The last I'll list is the last I can think of off the top of my head. She could fear for Twilight turning into one of those self-absorbed nobles (or, heaven's forbid, another Blueblood) and potentially hurting others. Having Twilight grow up as a, relatively, normal pony would hopefully ensure that this would not happen.
In the end, all are valid, albeit painful, reasons to give up Twilight. I look forward to seeing your reasoning for this.
My hearts, the both of them. they have broken... i await more eagerly as I am a glutton for punishment.
Hmm.
Author is currently writing fic where Twilight is Luna's daughter.
Author starts writing fic where Twilight is Celestia's daughter.
...just be sure you know what you're doing there, and don't get them mixed up when writing them!
4313621 Don't worry, I won't. Besides the obvious, there is a distinct difference between "In the Sun's Shadow" and "Heir of the Nightmare." I would tell, but that would mean revealing spoilers.
Did you read my post on the forum but if you didnt this story is very close to my request :D
4314294 No, I didn't. I don't even look at them. This is my own story idea. With all the same characters, settings, and since (Celestia is Twilight's mother) is such a common theme I'm not surprised if your initial impression is of the similarity.
4304986 Yeah I like your last reason
There. Are. No. Words.
In a
GREATAWESOME way!i think she gave up twilight cause 1) i don't really think she would want to do the same thing to twilight that she did to Luna just my thought dunno maybe im right maybe im wrong .
Right in the feels
Okay. When an intro to a story make me just about cry, I say it's good. Of course i'll wait and see how it goes, but it's off to a poignant start I say...
I say, this story has inflicted quite a harsh blow upon my feel glands.
Curse you, fine fellow. Curse you.
Wow...
This is great so far...
fuck you.
no really.
now i have to hide in my janitorial closet at the school i work for until i can stop crying.
you are fucking vile to right that so well that its all i can see.
upvoted faved,following and will likely never forgive you.
Obviously the 2 people that downvoted this are heartless
hmm i think ill keep an eye on this one..
This is looking fairly interesting so far... I think I'll keep an eye on this.
I like it is there going to be more???
Update
SO when are you updating?
I can't believe a single chapter has such an emotional impact on me that i cried so hard! I have to tip my hat to you good sir, very detailed and heart pulling. And I think another reason for leaving Twilight: Nightmare Moon is to return in 17 years-if the first line in the chapter says so- and Nightmare Moon is A) evil and B) hates Clesetia and would most likely used Twilight as hostage. For isn't that a classic villain move? (I need a Nightmare Moon laughing evilly face here)
"though", no "T"
Since we all really know who it is, "its" really isn't an appropriate pronoun; should be "her".
Typo:
mare's back
That... That first chapter man. Pulling at my heartstrings. Instant Like and Favorite.
5429506 i have to agree.
Damn it, author. I knew what was coming when i entered this and yet you still broke my heart with that first chapter.

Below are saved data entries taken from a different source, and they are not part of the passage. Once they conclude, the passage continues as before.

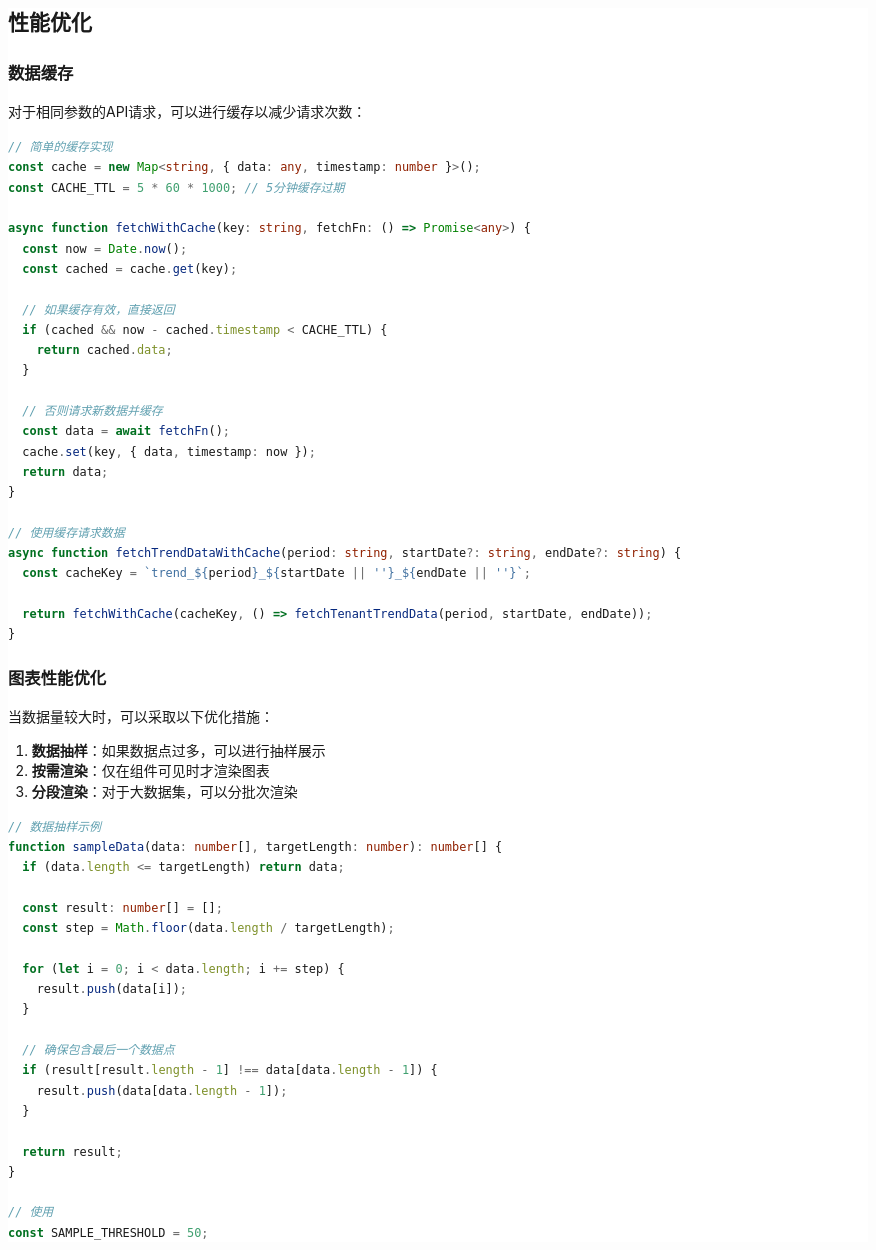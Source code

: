 
## 性能优化

### 数据缓存

对于相同参数的API请求，可以进行缓存以减少请求次数：

```typescript
// 简单的缓存实现
const cache = new Map<string, { data: any, timestamp: number }>();
const CACHE_TTL = 5 * 60 * 1000; // 5分钟缓存过期

async function fetchWithCache(key: string, fetchFn: () => Promise<any>) {
  const now = Date.now();
  const cached = cache.get(key);
  
  // 如果缓存有效，直接返回
  if (cached && now - cached.timestamp < CACHE_TTL) {
    return cached.data;
  }
  
  // 否则请求新数据并缓存
  const data = await fetchFn();
  cache.set(key, { data, timestamp: now });
  return data;
}

// 使用缓存请求数据
async function fetchTrendDataWithCache(period: string, startDate?: string, endDate?: string) {
  const cacheKey = `trend_${period}_${startDate || ''}_${endDate || ''}`;
  
  return fetchWithCache(cacheKey, () => fetchTenantTrendData(period, startDate, endDate));
}
```

### 图表性能优化

当数据量较大时，可以采取以下优化措施：

1. **数据抽样**：如果数据点过多，可以进行抽样展示
2. **按需渲染**：仅在组件可见时才渲染图表
3. **分段渲染**：对于大数据集，可以分批次渲染

```typescript
// 数据抽样示例
function sampleData(data: number[], targetLength: number): number[] {
  if (data.length <= targetLength) return data;
  
  const result: number[] = [];
  const step = Math.floor(data.length / targetLength);
  
  for (let i = 0; i < data.length; i += step) {
    result.push(data[i]);
  }
  
  // 确保包含最后一个数据点
  if (result[result.length - 1] !== data[data.length - 1]) {
    result.push(data[data.length - 1]);
  }
  
  return result;
}

// 使用
const SAMPLE_THRESHOLD = 50;
```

Being honest, this chapter feels like it tries far too hard. Celestia giving away a daughter she had is something that can work. Her abandoning her foal in a basket in the footstep of an orphanage with but a blanket and a note with her name not so much. She's the immortal ruler of her lands, her subjects all but worship her, it'd take very little effort to actually go to the orphanage and actually giving her away properly as an orphan. Something like her being the daughter of some lost family, or finding her in the wild, and any reluctance could be justified with something like "I've cared for her for a few days while I researched where would be best for her to stay." or something.
Like it is comes as if Celestia forgot who she was and the resources she has at her hoofs.